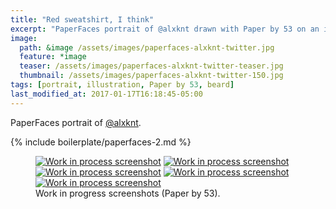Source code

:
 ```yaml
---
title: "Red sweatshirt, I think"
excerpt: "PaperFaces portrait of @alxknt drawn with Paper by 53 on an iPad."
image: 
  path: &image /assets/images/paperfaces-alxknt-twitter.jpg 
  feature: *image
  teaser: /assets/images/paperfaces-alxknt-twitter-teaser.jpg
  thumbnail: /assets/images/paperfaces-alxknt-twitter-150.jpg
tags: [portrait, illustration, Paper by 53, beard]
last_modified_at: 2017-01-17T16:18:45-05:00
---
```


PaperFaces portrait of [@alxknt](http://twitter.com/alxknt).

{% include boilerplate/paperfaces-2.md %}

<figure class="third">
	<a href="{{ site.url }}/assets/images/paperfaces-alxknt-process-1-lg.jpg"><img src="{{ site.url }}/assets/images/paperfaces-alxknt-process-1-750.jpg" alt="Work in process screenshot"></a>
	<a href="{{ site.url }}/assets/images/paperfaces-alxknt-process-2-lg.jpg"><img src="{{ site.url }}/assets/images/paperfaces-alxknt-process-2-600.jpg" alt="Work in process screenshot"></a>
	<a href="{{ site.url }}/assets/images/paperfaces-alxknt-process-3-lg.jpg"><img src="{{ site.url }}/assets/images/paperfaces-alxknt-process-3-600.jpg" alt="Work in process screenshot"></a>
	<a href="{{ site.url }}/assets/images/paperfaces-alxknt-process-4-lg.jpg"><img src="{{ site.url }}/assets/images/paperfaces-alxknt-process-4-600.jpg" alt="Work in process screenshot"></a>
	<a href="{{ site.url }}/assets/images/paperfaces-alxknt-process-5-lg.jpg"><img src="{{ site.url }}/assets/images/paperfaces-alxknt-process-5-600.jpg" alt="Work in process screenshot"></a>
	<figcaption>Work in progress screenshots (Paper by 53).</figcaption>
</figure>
++++++++++++++++++++
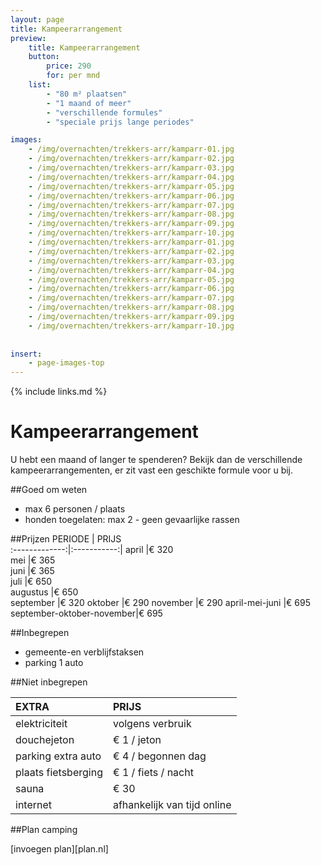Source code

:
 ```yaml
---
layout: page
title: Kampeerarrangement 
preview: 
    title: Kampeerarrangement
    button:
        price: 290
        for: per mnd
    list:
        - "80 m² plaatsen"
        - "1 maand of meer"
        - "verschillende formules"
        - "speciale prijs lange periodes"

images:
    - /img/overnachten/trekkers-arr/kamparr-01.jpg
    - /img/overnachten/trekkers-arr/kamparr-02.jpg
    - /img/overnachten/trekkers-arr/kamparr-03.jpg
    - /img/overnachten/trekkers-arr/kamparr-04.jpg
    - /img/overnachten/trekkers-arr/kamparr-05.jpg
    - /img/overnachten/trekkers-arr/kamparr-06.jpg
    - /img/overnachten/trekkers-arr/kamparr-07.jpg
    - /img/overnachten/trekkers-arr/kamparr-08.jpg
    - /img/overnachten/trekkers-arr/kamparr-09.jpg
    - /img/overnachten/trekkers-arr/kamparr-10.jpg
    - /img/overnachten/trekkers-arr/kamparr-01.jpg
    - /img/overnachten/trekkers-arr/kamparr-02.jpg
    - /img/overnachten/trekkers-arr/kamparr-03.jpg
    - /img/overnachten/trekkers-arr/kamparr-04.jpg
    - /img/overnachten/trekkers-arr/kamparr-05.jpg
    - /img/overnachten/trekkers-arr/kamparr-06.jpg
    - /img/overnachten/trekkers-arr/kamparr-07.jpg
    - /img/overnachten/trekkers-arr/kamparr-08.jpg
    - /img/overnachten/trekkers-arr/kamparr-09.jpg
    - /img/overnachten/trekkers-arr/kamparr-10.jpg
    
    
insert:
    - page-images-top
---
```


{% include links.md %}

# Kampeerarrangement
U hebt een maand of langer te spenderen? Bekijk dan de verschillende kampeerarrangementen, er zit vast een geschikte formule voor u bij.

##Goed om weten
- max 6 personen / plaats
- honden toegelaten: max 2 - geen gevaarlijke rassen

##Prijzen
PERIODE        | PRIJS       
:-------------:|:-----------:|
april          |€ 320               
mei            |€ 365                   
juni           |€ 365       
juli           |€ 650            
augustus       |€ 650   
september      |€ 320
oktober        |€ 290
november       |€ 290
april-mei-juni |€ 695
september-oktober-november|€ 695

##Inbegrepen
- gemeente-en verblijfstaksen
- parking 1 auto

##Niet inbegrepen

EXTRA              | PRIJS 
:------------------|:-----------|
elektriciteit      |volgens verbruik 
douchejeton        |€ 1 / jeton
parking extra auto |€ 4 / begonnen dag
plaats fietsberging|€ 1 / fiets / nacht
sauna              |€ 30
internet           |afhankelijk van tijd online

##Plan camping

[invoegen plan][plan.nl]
++++++++++++++++++++
## Task brief
Make a copy of each line in the records that has the word "oktober".

## Your solution
oktober        |€ 290
september-oktober-november|€ 695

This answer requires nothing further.